How to Pass Down an Inheritance to Young Children

In most cases, parents will not leave property or assets directly to their minor children, but will instead name the other parent as the beneficiary. In this way that parent will have all the resources to look after the kids. The children would normally be named only as alternate beneficiaries. For single parents though, you may want your children to directly inherit. Anyone who wants to leave anything to their children needs to understand how a will and/or a trust can do this for them.

If you do not name someone as a "property guardian", then probate court will decide who this person will be. This is the person who will watch over the property given to children who are less than 18 years old. A court might choose the other parent, but this is not guaranteed. A property guardian chosen by the courts will usually have very restricted powers over the property.

Here is what you can do to choose a property guardian yourself, so as to provide for your children. One way is to choose a property guardian in your will. The court will then make your choice the property guardian, and he or she will manage the property. The only modification to this process would be if you have a trust for the property, outlining certain protocols.
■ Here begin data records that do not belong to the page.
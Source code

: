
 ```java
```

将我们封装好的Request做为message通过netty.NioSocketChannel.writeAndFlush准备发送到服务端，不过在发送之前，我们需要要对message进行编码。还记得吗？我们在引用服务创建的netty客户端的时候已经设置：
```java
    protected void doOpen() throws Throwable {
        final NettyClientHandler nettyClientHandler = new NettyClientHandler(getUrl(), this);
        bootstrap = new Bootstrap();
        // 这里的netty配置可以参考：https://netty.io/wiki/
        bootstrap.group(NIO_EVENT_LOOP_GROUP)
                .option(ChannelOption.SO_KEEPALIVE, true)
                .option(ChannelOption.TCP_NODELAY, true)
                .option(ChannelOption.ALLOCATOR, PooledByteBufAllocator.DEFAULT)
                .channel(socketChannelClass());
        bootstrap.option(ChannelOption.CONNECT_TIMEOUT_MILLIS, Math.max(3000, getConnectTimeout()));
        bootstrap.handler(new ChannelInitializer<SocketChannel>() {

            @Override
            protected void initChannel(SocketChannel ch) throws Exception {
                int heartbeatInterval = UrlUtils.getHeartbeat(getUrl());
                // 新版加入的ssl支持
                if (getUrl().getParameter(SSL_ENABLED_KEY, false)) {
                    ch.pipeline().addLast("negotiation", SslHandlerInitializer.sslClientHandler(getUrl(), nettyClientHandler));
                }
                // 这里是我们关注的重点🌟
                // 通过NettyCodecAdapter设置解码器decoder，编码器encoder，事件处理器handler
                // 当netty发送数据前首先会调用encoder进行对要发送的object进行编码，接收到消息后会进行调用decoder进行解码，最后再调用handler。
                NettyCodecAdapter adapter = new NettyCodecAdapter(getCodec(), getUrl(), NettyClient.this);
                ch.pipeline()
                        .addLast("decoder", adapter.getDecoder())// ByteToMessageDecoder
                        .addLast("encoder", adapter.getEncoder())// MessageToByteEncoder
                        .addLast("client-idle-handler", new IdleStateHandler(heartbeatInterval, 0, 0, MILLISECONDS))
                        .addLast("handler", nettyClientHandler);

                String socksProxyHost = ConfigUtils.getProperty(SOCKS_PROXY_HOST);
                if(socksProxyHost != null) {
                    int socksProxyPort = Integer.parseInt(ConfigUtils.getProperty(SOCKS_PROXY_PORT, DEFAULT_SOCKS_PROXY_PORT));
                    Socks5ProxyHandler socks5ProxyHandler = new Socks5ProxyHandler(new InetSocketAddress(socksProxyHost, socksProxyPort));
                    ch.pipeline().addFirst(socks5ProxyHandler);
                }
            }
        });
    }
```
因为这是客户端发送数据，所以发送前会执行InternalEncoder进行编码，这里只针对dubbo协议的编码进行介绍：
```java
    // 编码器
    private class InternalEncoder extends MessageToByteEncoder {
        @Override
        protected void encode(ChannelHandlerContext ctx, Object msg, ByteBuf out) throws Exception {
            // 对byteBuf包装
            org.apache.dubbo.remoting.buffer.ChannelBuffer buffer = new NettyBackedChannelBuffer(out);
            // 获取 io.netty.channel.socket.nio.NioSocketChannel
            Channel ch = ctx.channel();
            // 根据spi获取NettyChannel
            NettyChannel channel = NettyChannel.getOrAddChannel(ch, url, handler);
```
Then there is the Uniform Transfers to Minors Act (UTMA). Nearly every state has this law in place to some degree; this is only untrue if you live in South Carolina or Vermont. Under this law you can choose a custodian who will manage the property for children who are minors, which in most states will mean younger than 21. If you set this up but your children are older than 21 when you pass away, they will still receive the property directly. To choose a custodian, you name which person will manage a specific property under UTMA, and you can name this person in a will, living trust, or a life insurance policy.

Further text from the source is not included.